Rothenberg participated in Earlham's
off-campus study program in South Asia, served as an AmeriCorps
volunteer and received a Plowshares Grant for a project of her
own design in 2006. She hopes to pursue a career encouraging
empowerment for youth.
"This is what I want to do with my life," says Rothenberg. "Very
few people get their dream job right out of school, so I am feeling
very fortunate. This project will only last for three months, but
my hope is that it will become a model for future projects and
that involving teenagers in creating public art will become transformative
for the entire community."
Dialogue Across the Divide
Behar Xharra
International Studies major Xharra, a native of Kosovo, also will
return home to complete his project. He intends to facilitate a
dialogue between university students of Serbian and Kosovar Albanian
heritage. Relations between the two groups have been poor since
the 1999 war in Kosovo, and distrust between the groups dates back
thousands of years. Xharra plans to use a model he developed through
work with Americans for Informed Democracy and an Earlham student
group called DIALOGUE to gather a dozen students in Montenegro.

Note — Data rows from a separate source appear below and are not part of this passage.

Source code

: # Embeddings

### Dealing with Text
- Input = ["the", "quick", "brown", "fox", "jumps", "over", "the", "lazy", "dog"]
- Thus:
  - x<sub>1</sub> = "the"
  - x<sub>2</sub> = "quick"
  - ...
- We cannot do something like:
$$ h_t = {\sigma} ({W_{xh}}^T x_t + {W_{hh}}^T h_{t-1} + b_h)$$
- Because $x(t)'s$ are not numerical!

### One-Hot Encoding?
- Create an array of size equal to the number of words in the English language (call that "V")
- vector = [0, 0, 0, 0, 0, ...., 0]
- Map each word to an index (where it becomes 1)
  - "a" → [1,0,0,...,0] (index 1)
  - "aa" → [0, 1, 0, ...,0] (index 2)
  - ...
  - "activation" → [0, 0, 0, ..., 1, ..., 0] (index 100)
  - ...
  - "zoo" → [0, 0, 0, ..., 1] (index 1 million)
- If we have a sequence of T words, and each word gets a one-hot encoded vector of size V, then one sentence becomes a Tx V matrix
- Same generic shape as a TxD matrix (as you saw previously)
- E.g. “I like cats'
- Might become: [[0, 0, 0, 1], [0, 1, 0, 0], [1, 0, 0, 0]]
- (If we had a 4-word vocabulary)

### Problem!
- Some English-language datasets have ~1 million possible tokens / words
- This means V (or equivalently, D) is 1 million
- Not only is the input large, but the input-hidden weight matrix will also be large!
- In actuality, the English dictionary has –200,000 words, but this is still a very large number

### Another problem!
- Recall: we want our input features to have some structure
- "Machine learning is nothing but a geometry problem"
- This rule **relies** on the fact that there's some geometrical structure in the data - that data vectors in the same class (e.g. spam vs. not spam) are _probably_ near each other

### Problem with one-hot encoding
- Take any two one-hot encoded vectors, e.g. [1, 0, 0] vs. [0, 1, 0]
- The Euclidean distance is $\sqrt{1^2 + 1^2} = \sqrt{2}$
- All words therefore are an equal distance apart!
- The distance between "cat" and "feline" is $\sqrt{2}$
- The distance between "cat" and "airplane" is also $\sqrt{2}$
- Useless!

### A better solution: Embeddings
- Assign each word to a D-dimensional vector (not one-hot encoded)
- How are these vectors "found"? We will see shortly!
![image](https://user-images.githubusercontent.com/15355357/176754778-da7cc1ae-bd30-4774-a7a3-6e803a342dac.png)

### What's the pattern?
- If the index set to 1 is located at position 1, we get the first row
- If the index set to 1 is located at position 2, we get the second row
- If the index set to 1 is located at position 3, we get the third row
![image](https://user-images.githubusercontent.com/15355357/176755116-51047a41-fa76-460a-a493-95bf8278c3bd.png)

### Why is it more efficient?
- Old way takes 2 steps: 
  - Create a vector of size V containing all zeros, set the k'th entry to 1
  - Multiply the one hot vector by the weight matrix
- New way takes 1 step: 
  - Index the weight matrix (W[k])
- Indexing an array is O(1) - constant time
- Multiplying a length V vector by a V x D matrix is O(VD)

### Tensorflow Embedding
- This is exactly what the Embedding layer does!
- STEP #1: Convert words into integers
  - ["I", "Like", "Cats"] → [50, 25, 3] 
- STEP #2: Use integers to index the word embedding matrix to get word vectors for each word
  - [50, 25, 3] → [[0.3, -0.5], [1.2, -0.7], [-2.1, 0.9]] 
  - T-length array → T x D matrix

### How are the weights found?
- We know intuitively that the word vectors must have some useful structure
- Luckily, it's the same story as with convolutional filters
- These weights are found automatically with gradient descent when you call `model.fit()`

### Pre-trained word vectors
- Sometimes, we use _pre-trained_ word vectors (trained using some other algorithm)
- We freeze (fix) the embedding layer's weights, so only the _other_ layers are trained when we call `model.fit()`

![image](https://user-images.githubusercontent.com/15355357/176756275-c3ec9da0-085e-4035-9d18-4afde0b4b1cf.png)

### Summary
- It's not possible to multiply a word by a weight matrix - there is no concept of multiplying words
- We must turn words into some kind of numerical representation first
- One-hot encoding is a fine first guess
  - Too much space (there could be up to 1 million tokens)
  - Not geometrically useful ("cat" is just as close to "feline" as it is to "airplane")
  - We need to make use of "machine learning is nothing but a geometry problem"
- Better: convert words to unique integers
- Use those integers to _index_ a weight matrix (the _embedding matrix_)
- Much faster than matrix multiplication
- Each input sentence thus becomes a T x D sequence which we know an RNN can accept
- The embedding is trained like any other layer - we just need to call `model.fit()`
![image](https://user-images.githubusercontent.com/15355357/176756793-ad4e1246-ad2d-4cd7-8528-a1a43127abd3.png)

This pilot group will live together and will enter into dialogue
about their ethnic and political conflict, even as they share a
life together. This small group will then help organize a videoconference discussion that will originate from facilities provided
by The World Bank and include more university students from Serbian
and Kosovar Albanian heritage. The project is designed to foster
better understanding between ethnic groups, which Xharra hopes
will contribute to a better future for the Balkans.
Xharra has been involved in Model UN at Earlham,
played on the men's soccer team, completed a GLCA off-campus
program on the European Union and completed a summer internship
with the Prime Minister of Kosovo. He hopes to pursue a career
that will bring positive political change to his native country.
"I have no Serbian friends even though we share a border
and even though our grandparents lived together and shared a fairly
prosperous life during the Soviet era," Xharra says. "But
while studying in the United States, I have met a woman from Serbia
and we have found it easy to talk about interests we share. I think
that if it worked for us, it could work for Kosovo."
Kathryn Wasserman Davis earned a B.A. from
Wellesley, a M.A. from Columbia and a Ph.D. from the University
of Geneva. According to the program's Web site, she created
the KMD 100 Projects for Peace program in order to challenge
tomorrow's leaders
to formulate and test their own ideas for building the prospects
for peace. The 100 projects commemorate Mrs. Davis' 100th
birthday and amount to $1million of funding for peace projects
that will take place this summer in locations throughout the world.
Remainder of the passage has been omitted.